De acordo com o ministério, esse número revela, ainda assim, sinais de perda de dinamismo na geração de emprego.

Os setores com os desempenhos mais expressivos nos primeiros sete meses do ano foram os de serviços, com saldo de mais de 384,1 mil postos criados; indústria (198 ,3 mil); e construção civil (146,6 mil). Os piores resultados foram no comércio, com saldo de fechamento de 3,3 mil vagas nesse mesmo período; e no setor de extração mineral, com a criação de 2,2 mil postos.

Em relação a julho, os setores com os piores resultados foram o de serviços industriais (-1,3 mil) e extração mineral (-236). Os melhores o de agropecuária (18,1 mil), serviços (11,2 mil) e indústria (7,1 mil).

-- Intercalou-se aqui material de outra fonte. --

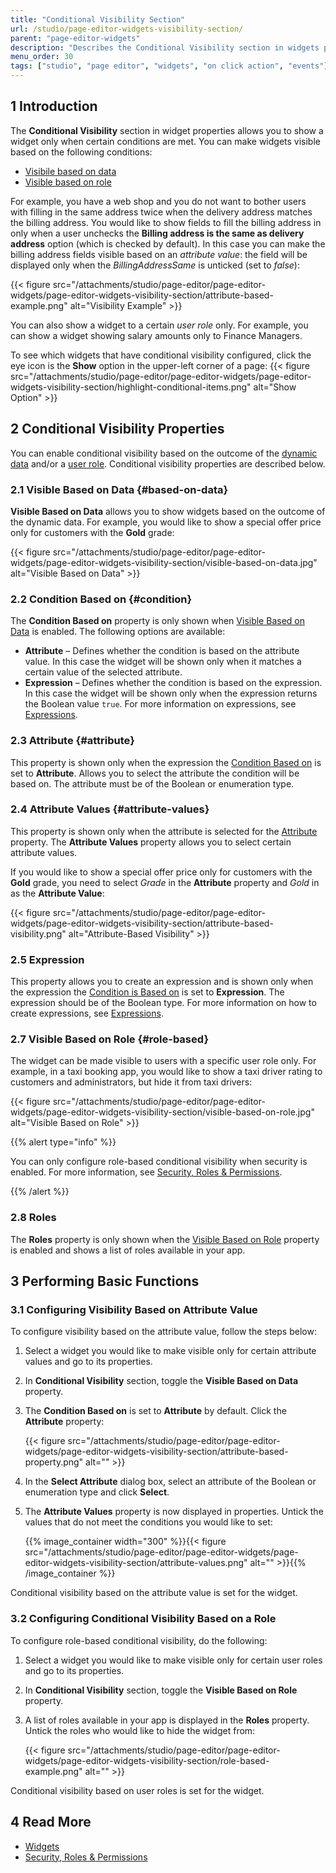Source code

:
```yaml
---
title: "Conditional Visibility Section"
url: /studio/page-editor-widgets-visibility-section/
parent: "page-editor-widgets"
description: "Describes the Conditional Visibility section in widgets properties in Mendix Studio."
menu_order: 30
tags: ["studio", "page editor", "widgets", "on click action", "events"]
---
```


## 1 Introduction 

The **Conditional Visibility** section in widget properties allows you to show a widget only when certain conditions are met. You can make widgets visible based on the following conditions:

* [Visibile based on data](#based-on-data)
* [Visible based on role](#role-based) 

For example, you have a web shop and you do not want to bother users with filling in the same address twice when the delivery address matches the billing address. You would like to show fields to fill the billing address in only when a user unchecks the **Billing address is the same as delivery address** option (which is checked by default). In this case you can make the billing address fields visible based on an *attribute value*: the field will be displayed only when the *BillingAddressSame* is unticked (set to *false*):

{{< figure src="/attachments/studio/page-editor/page-editor-widgets/page-editor-widgets-visibility-section/attribute-based-example.png" alt="Visibility Example" >}}

You can also show a widget to a certain *user role* only. For example, you can show a widget showing salary amounts only to Finance Managers. 

To see which widgets that have conditional visibility configured, click the eye icon is the **Show** option in the upper-left corner of a page:
{{< figure src="/attachments/studio/page-editor/page-editor-widgets/page-editor-widgets-visibility-section/highlight-conditional-items.png" alt="Show Option" >}}

## 2 Conditional Visibility Properties

You can enable conditional visibility based on the outcome of the [dynamic data](#based-on-data) and/or a [user role](#role-based). Conditional visibility properties are described below. 

### 2.1 Visible Based on Data {#based-on-data}

**Visible Based on Data** allows you to show widgets based on the outcome of the dynamic data. For example, you would like to show a special offer price only for customers with the **Gold** grade: 

{{< figure src="/attachments/studio/page-editor/page-editor-widgets/page-editor-widgets-visibility-section/visible-based-on-data.jpg" alt="Visible Based on Data" >}}

### 2.2 Condition Based on {#condition}

The **Condition Based on** property is only shown when [Visible Based on Data](#based-on-data) is enabled. The following options are available:

* **Attribute** – Defines whether the condition is based on the attribute value. In this case the widget will be shown only when it matches a certain value of the selected attribute.
* **Expression** – Defines whether the condition is based on the expression. In this case the widget will be shown only when the expression returns the Boolean value `true`. For more information on expressions, see [Expressions](/studio/expressions/).

### 2.3 Attribute {#attribute}

This property is shown only when the expression the [Condition Based on](#condition) is set to **Attribute**. Allows you to select the attribute the condition will be based on. The attribute must be of the Boolean or enumeration type.

### 2.4 Attribute Values {#attribute-values}

This property is shown only when the attribute is selected for the [Attribute](#attribute) property. The **Attribute Values** property allows you to select certain attribute values.

If you would like to show a special offer price only for customers with the **Gold** grade, you need to select *Grade* in the **Attribute** property and *Gold* in as the **Attribute Value**:

{{< figure src="/attachments/studio/page-editor/page-editor-widgets/page-editor-widgets-visibility-section/attribute-based-visibility.png" alt="Attribute-Based Visibility" >}}

### 2.5 Expression

This property allows you to create an expression and is shown only when the expression the [Condition is Based on](#condition) is set to **Expression**. The expression should be of the Boolean type. For more information on how to create expressions, see [Expressions](/studio/expressions/).

### 2.7 Visible Based on Role {#role-based}

The widget can be made visible to users with a specific user role only. For example, in a taxi booking app, you would like to show a taxi driver rating to customers and administrators, but hide it from taxi drivers:

{{< figure src="/attachments/studio/page-editor/page-editor-widgets/page-editor-widgets-visibility-section/visible-based-on-role.jpg" alt="Visible Based on Role" >}}

{{% alert type="info" %}}

You can only configure role-based conditional visibility when security is enabled. For more information, see [Security, Roles & Permissions](/studio/settings-security/).

{{% /alert %}}

### 2.8 Roles

The **Roles** property is only shown when the [Visible Based on Role](#role-based) property is enabled and shows a list of roles available in your app. 

## 3 Performing Basic Functions

### 3.1 Configuring Visibility Based on Attribute Value

To configure visibility based on the attribute value, follow the steps below:

1. Select a widget you would like to make visible only for certain attribute values and go to its properties.

2. In **Conditional Visibility** section, toggle the **Visible Based on Data** property.

3. The **Condition Based on** is set to **Attribute** by default. Click the **Attribute** property: 

    {{< figure src="/attachments/studio/page-editor/page-editor-widgets/page-editor-widgets-visibility-section/attribute-based-property.png" alt="" >}}

4. In the **Select Attribute** dialog box, select an attribute of the Boolean or enumeration type and click **Select**.

5. The **Attribute Values** property is now displayed in properties. Untick the values that do not meet the conditions you would like to set:

    {{% image_container width="300" %}}{{< figure src="/attachments/studio/page-editor/page-editor-widgets/page-editor-widgets-visibility-section/attribute-values.png" alt="" >}}{{% /image_container %}} 

Conditional visibility based on the attribute value is set for the widget.

### 3.2 Configuring Conditional Visibility Based on a Role

To configure role-based conditional visibility, do the following:

1. Select a widget you would like to make visible only for certain user roles and go to its properties.

2. In **Conditional Visibility** section, toggle the **Visible Based on Role** property.

3. A list of roles available in your app is displayed in the **Roles** property. Untick the roles who would like to hide the widget from:

    {{< figure src="/attachments/studio/page-editor/page-editor-widgets/page-editor-widgets-visibility-section/role-based-example.png" alt="" >}}    

Conditional visibility based on user roles is set for the widget.

## 4 Read More

* [Widgets](/studio/page-editor-widgets/)
* [Security, Roles & Permissions](/studio/settings-security/)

Os estados com a mais quantidade de fechamento de postos foram Rio Grande do Sul (-3,6 mil), Pernambuco (-2,9 mil) e Espírito Santo (-1,9 mil). Os estados com os melhores resultados em julho foram Minas Gerais (11,6 mil), São Paulo (8,4 mil) e Mato Grosso (8,4 mil).

Dias não confirmou a previsão de 1,4 milhão para o saldo de postos gerados em 2013, como havia sido anunciado no mês passado. "Acredito que [o mercado] vá melhorar porque há investimentos suficientes para gerar novos empregos. O empresariado está investindo. Para o próximo mês, vamos torcer que melhore. A tendência é a recuperação", informou o ministro.

FONTE: Agência Brasil

terça-feira, 23 de julho de 2013

Criação de emprego formal tem queda no primeiro semestre

No primeiro semestre de 2013, foram gerados 826,1 mil empregos formais (com carteira assinada) - resultado de 11,439 milhões de admissões e 10,613 milhões de desligamentos, segundo o Cadastro Geral de Empregados e Desempregados (Caged), divulgado hoje (23) pelo Ministério do Trabalho. O resultado foi o menor desde o primeiro semestre de 2009, quando foram registrados 397,9 mil empregos com carteira assinada. Em 2010, 1,634 milhão de postos foram criados; em 2011, 1,414 milhão; e em 2012, 1,047 milhão.
Os setores com os melhores desempenhos nos primeiros seis meses do ano foram os de serviços (361,1 mil postos), da indústria (186,8 mil) e da construção civil (133,4 mil). Os com os piores desempenhos foram administração pública, com saldo negativo de 30,8 mil vagas; comércio, 13,6 mil; e extração mineral, com 3,1 mil.
Para o ministro Manoel Dias, o bom desempenho do setor de serviços é um indicativo de expansão no mercado de trabalho. "O aumento de serviços significa que há um aumento real dos salários, do poder de compra da população e do atendimento de demanda. O salário da população aumentou. As pessoas estão consumindo mais e exigindo mais qualidade", explicou.
No primeiro semestre, o salário médio de admissão dos trabalhadores com carteira assinada chegou a R$ 1.090,52, o equivalente a 1,70% a mais do que o rendimento no mesmo período de 2012 (R$ 1.072,33).
Em relação a junho, o saldo de empregos gerados foi ligeiramente superior ao do mesmo mês no ano passado, 123,8 mil ante os 120,4 mil em 2012. Esse saldo foi o resultado de 1,772 milhão de admissões e 1,648 milhão de demissões.
Os setores avaliados pelo Ministério do Trabalho com os melhores desempenhos foram os da agricultura, com a abertura de mais de 59 mil vagas; e o dos serviços, que abriu 44 mil postos. Esses dois setores tiveram desempenho, no mês, expressivamente mais alto do que o terceiro melhor colocado, o comércio, com 8,3 mil vagas.
De acordo com o ministério, os resultados na agricultura se justificam por fatores sazonais, como as lavouras de café e as atividades de apoio em São Paulo e Minas Gerais. No caso dos serviços, os destaques positivos são os de alojamento de alimentação, de transportes e comunicações e de serviços médicos e odontológicos.
A Região Sudeste, impulsionada por São Paulo e Minas Gerais, foi a com o maior saldo de postos de trabalho (68,8 mil), seguida pela Nordeste (20,5 mil) e pelo Centro-Oeste (16 mil).